Task description: Below are records; please give the number of their lines that contain the string "Jpotify", and only that number.
*-*-*
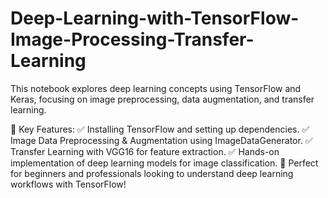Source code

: # Deep-Learning-with-TensorFlow-Image-Processing-Transfer-Learning
This notebook explores deep learning concepts using TensorFlow and Keras, focusing on image preprocessing, data augmentation, and transfer learning.

🔹 Key Features:
✅ Installing TensorFlow and setting up dependencies.
✅ Image Data Preprocessing & Augmentation using ImageDataGenerator.
✅ Transfer Learning with VGG16 for feature extraction.
✅ Hands-on implementation of deep learning models for image classification.
📌 Perfect for beginners and professionals looking to understand deep learning workflows with TensorFlow!
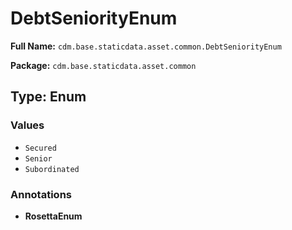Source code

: # DebtSeniorityEnum

**Full Name:** `cdm.base.staticdata.asset.common.DebtSeniorityEnum`

**Package:** `cdm.base.staticdata.asset.common`

## Type: Enum

### Values

- `Secured`
- `Senior`
- `Subordinated`
### Annotations

- **RosettaEnum**

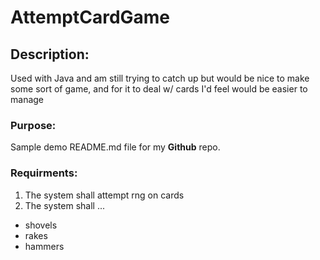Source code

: # AttemptCardGame
## Description:
Used with Java and am still trying to catch up but would be nice to make some sort of game, and for it to deal w/ cards I'd feel would be easier to manage

### Purpose:
Sample demo README.md file for my **Github** repo.

### Requirments:
1. The system shall attempt rng on cards
2. The system shall ...

* shovels
* rakes
* hammers
  
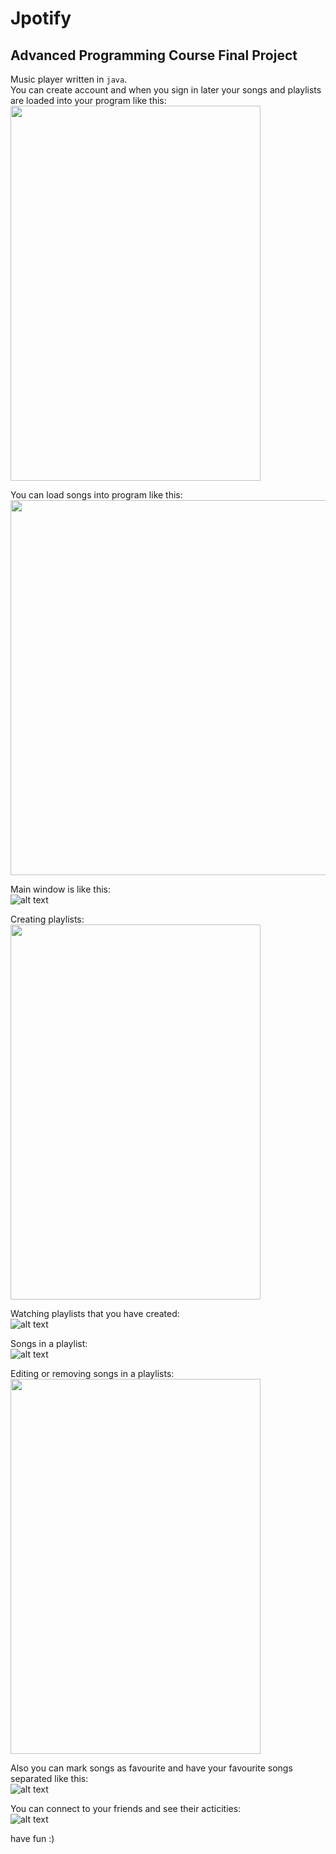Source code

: # Jpotify
## Advanced Programming Course Final Project
Music player written in `java`. <br>
You can create account and when you sign in later your songs and playlists are loaded into your program like this: <br>
<img src="https://github.com/Amirhossein-Rajabpour/Jpotify/blob/master/Jpotify%20SC/Login%20Window.png" width="400" height="600">

You can load songs into program like this: <br>
<img src="https://github.com/Amirhossein-Rajabpour/Jpotify/blob/master/Jpotify%20SC/Add%20to%20Library.png" width="800" height="600">

Main window is like this: <br>
![alt text](https://github.com/Amirhossein-Rajabpour/Jpotify/blob/master/Jpotify%20SC/Songs.png "Logo Title Text 1")

Creating playlists: <br>
<img src="https://github.com/Amirhossein-Rajabpour/Jpotify/blob/master/Jpotify%20SC/New%20Playlist.png" width="400" height="600">

Watching playlists that you have created: <br>
![alt text](https://github.com/Amirhossein-Rajabpour/Jpotify/blob/master/Jpotify%20SC/Playlists.png "Logo Title Text 1")

Songs in a playlist: <br>
![alt text](https://github.com/Amirhossein-Rajabpour/Jpotify/blob/master/Jpotify%20SC/Playlist%201.png "Logo Title Text 1")

Editing or removing songs in a playlists: <br>
<img src="https://github.com/Amirhossein-Rajabpour/Jpotify/blob/master/Jpotify%20SC/Edit%20%26%20Remove.png" width="400" height="600">

Also you can mark songs as favourite and have your favourite songs separated like this: <br>
![alt text](https://github.com/Amirhossein-Rajabpour/Jpotify/blob/master/Jpotify%20SC/Favorites.png "Logo Title Text 1")

You can connect to your friends and see their acticities: <br>
![alt text](https://github.com/Amirhossein-Rajabpour/Jpotify/blob/master/Jpotify%20SC/Friend%20Activity.png "Logo Title Text 1")

have fun :)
*-*-*
Exercise output: 10